Marcel Winatschek

The Dinosaur Problem

I spent Sunday afternoons at my grandmother’s house. She had cable, so I’d camp out in front of Xena and seaQuest and Hercules while she rested after lunch. Earth 2 was the one that really grabbed me though—a whole other world, aliens, jungle, mystery, monsters, everything layered on top of everything else. It got cancelled after one season because the budget was enormous. I never found out how it ended.

Now Terra Nova shows up on Fox, another shot at the same idea—colonizing a new planet—but they’ve mixed in dinosaurs. The year is 2149 and Earth is basically over. Pollution, overpopulation, everyone’s sick. Scientists managed to build a time machine and they’re shipping colonists back 85 million years into the Cretaceous to start fresh. The Shannon family steps through the portal into what’s supposed to be paradise. Turns out paradise has problems.

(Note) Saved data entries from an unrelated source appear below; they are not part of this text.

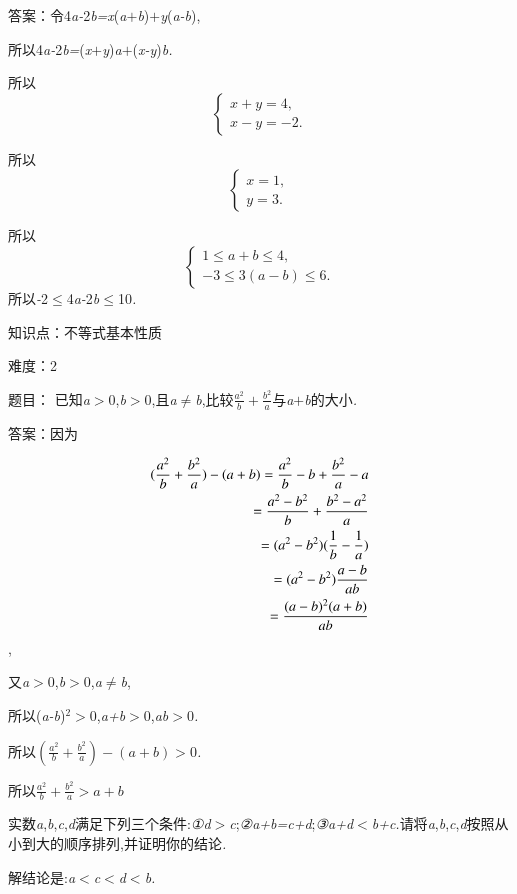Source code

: \documentclass{article} %
\begin{document}
 答案：令4\textit{a-}2\textit{b=x}(\textit{a$+$b})\textit{$+$y}(\textit{a-b}),

所以4\textit{a-}2\textit{b=}(\textit{x$+$y})\textit{a$+$}(\textit{x-y})\textit{b.}

所以
\[
\begin{cases}
x+y=4,\\
x-y=-2.
\end{cases}
\]

所以
\[
\begin{cases}
x=1,\\
y=3.
\end{cases}
\]


所以
\[
\begin{cases}
1\leqslant a+b\leqslant 4,\\
-3 \leqslant 3(a-b) \leqslant 6.
\end{cases}
\]
所以\textit{-}2$\mathrm{\le}$4\textit{a-}2\textit{b}$\mathrm{\le}$10\textit{.}

知识点：不等式基本性质

难度：2

 题目： 已知\textit{a$>$}0,\textit{b$>$}0,且\textit{a}$\mathrm{\neq}$\textit{b},比较$\frac{a^2}{b}+\frac{b^2}{a}$与\textit{a$+$b}的大小\textit{.}

 答案：因为


\begin{align}
\notag
(\frac{a^2}{b}+\frac{b^2}{a}) - (a+b) = \frac{a^2}{b}-b+\frac{b^2}{a}-a\\\notag
=\frac{a^2-b^2}{b}+\frac{b^2-a^2}{a}\\\notag
=(a^2-b^2)(\frac{1}{b}-\frac{1}{a})\\\notag
=(a^2-b^2)\frac{a-b}{ab}\\\notag
=\frac{(a-b)^2(a+b)}{ab}
\end{align}
,

又\textit{a$>$}0,\textit{b$>$}0,\textit{a}$\mathrm{\neq}$\textit{b},

所以(\textit{a-b})${}^{2}$\textit{$>$}0,\textit{a+b$>$}0,\textit{ab$>$}0\textit{.}

所以$(\frac{a^2}{b}+\frac{b^2}{a})-(a+b)>0$\textit{.}

所以$\frac{a^2}{b}+\frac{b^2}{a}>a+b$

 
实数\textit{a},\textit{b},\textit{c},\textit{d}满足下列三个条件:\textit{①d$>$c};\textit{②a+b=c+d};\textit{③a+d$<$b+c.}请将\textit{a},\textit{b},\textit{c},\textit{d}按照从小到大的顺序排列,并证明你的结论\textit{.}

 解结论是:\textit{a$<$c$<$d$<$b.}
\end{document}
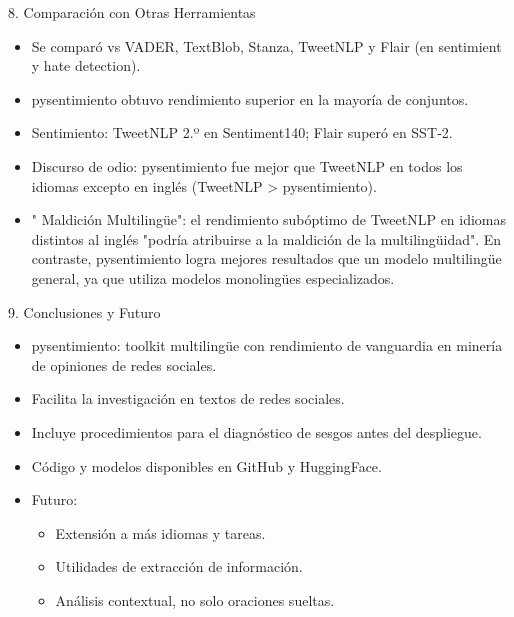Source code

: \documentclass{beamer}
\begin{document}
\begin{frame}{8. Comparación con Otras Herramientas}
  \begin{itemize}
    \item Se comparó vs VADER, TextBlob, Stanza, TweetNLP y Flair (en sentimient y hate detection).
    \item pysentimiento obtuvo rendimiento superior en la mayoría de conjuntos.
    \item Sentimiento: TweetNLP 2.º en Sentiment140; Flair superó en SST‑2.
    \item Discurso de odio: pysentimiento fue mejor que TweetNLP en todos los idiomas excepto en inglés (TweetNLP > pysentimiento).
    \item " Maldición Multilingüe": el rendimiento subóptimo de TweetNLP en idiomas distintos al inglés "podría atribuirse a la maldición de la multilingüidad". 
    En contraste, pysentimiento logra mejores resultados que un modelo multilingüe general, ya que utiliza modelos monolingües especializados. 
  \end{itemize}
\end{frame}

\begin{frame}{9. Conclusiones y Futuro}
  \begin{itemize}
    \item pysentimiento: toolkit multilingüe con rendimiento de vanguardia en minería de opiniones de redes sociales.
    \item Facilita la investigación en textos de redes sociales.
    \item Incluye procedimientos para el diagnóstico de sesgos antes del despliegue.
    \item Código y modelos disponibles en GitHub y HuggingFace.
    \item Futuro:
      \begin{itemize}
        \item Extensión a más idiomas y tareas.
        \item Utilidades de extracción de información.
        \item Análisis contextual, no solo oraciones sueltas.
      \end{itemize}
  \end{itemize}
\end{frame}
\end{document}
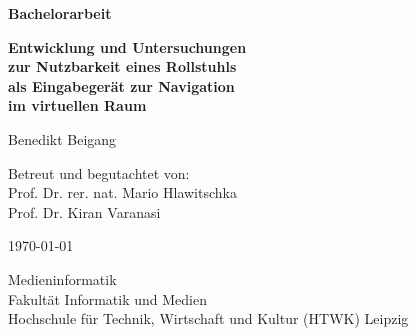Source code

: \begin{titlepage}
    \begin{center}
        \vspace*{1cm}

        \textbf{\Huge{Bachelorarbeit}}

        \vspace{0.5cm}

        \textbf{\huge
            {
                Entwicklung und Untersuchungen\\
                zur Nutzbarkeit eines Rollstuhls\\
                als Eingabegerät zur Navigation\\
                im virtuellen Raum\\
            }}

        \vspace{1.5cm}

        \LARGE{Benedikt Beigang}

        \vfill

        \large
        {
            Betreut und begutachtet von:\\
            Prof. Dr. rer. nat. Mario Hlawitschka\\
            Prof. Dr. Kiran Varanasi
        }

        \vspace{2.5cm}

        \today

        \vspace{0.5cm}

        \large{
            Medieninformatik\\
            Fakultät Informatik und Medien\\
            Hochschule für Technik, Wirtschaft und Kultur (HTWK) Leipzig
        }

    \end{center}
\end{titlepage}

The pilot episode aired recently and I’m going to say it: Terra Nova has something. A whole planet to discover, mysteries everywhere, rebels with weapons, messy relationships, strange symbols on the walls, people carrying baggage, and dinosaurs that look a little iffy but somehow work anyway.

If they actually managed it—if they pulled off the mythology and followed through on all these threads they’re setting up—this could wipe out anything science fiction television has done in years.

But it won’t happen. Five episodes in, the network will get spooked by the costs and the ratings will dip and that’s that. Same as Earth 2. Same reason I watched at my grandmother’s house. Good sci-fi on network TV doesn’t make it through. You never get to find out what happens next.